Random-walk Embedding Framework
This repository is a reference implementation of the random-walk embedding framework as described in the paper:
A Broader Picture of Random-walk Based Graph Embedding.
Zexi Huang, Arlei Silva, Ambuj Singh.
ACM SIGKDD International Conference on Knowledge Discovery and Data Mining, 2021.
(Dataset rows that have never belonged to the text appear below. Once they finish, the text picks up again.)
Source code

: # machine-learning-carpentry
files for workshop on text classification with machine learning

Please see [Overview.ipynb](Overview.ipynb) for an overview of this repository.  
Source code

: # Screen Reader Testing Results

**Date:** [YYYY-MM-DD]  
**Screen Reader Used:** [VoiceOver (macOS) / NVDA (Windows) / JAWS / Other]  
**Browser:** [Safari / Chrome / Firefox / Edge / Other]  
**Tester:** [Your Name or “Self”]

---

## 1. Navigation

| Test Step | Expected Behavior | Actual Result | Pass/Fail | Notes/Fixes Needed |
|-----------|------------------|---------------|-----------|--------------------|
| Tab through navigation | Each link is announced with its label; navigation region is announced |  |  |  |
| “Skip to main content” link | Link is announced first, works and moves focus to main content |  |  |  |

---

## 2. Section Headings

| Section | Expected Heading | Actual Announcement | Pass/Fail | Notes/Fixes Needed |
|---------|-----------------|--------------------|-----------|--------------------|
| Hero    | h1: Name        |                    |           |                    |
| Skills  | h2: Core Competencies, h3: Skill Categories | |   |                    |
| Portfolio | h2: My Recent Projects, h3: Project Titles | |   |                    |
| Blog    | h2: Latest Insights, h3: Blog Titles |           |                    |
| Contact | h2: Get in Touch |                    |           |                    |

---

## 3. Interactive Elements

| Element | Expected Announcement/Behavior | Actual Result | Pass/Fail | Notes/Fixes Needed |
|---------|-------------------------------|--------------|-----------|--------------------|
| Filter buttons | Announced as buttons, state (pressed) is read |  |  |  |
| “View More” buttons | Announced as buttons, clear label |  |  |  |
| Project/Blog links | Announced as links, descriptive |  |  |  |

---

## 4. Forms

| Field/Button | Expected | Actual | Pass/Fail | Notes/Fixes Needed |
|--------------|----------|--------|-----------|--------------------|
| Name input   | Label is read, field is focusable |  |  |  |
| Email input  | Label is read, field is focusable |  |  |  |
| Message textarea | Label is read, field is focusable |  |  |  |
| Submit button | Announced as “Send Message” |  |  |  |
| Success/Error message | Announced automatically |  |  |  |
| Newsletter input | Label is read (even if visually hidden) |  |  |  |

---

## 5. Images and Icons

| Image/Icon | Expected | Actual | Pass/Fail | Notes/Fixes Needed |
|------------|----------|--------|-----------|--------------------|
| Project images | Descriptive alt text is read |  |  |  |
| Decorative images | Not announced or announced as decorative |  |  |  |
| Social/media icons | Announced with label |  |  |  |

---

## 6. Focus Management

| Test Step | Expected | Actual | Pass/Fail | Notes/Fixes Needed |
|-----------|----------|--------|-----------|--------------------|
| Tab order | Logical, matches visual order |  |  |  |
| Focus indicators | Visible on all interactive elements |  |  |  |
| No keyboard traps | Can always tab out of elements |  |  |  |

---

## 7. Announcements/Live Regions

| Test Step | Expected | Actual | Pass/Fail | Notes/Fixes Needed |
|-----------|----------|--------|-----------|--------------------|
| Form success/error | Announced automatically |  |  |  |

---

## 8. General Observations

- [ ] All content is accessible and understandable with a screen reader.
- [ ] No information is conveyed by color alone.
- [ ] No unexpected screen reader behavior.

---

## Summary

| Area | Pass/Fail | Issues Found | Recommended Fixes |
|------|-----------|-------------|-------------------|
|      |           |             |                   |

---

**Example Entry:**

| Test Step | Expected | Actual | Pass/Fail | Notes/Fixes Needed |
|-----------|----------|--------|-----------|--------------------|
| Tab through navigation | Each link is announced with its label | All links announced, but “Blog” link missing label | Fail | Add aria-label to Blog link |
The framework decomposes random-walk based graph embedding into three major components: random-walk process, similarity function, and embedding algorithm. By tuning the components, it not only covers many existing approaches such as DeepWalk but naturally motivates novel ones that have shown superior performance on certain downstream tasks.
Usage
Example
To use the framework with default settings to embed the BlogCatalog network:
python src/embedding.py --graph graph/blogcatalog.edges --embeddings emb/blogcatalog.embeddings
where graph/blogcatalog.edges
stores the input graph and emb/blogcatalog.embeddings
is the target file for output embeddings.
Options
You can check out all the available options (framework components, Markov time parameters, graph types, etc.) with:
python src/embedding.py --help
Input Graph
The supported input graph format is a list of edges:
node1_id_int node2_id_int <weight_float, optional>
where node ids are should be consecutive integers starting from 1. The graph is by default undirected and unweighted, which can be changed by setting appropriate flags.
Output Embeddings
The output embedding file has n lines where n is the number of nodes in the graph. Each line stores the learned embedding of the node with its id equal to the line number:
emb_dim1 emb_dim2 ... emb_dimd
Evaluating
Here, we show by examples how to evaluate and compare different settings of our framework on node classification, link prediction, and community detection tasks. Full evaluation options are can be found with:
python src/evaluating.py --help
Note that the results shown below may not be identical to those in the paper due to different random seeds, but the conclusions are the same.
Node Classification
Once we generate the embedding with the script in previous section, we can call
python src/evaluating.py --task node-classification --embeddings emb/blogcatalog.embeddings --training-ratio 0.5
to compute the Micro-F1 and Macro-F1 scores of the node classification.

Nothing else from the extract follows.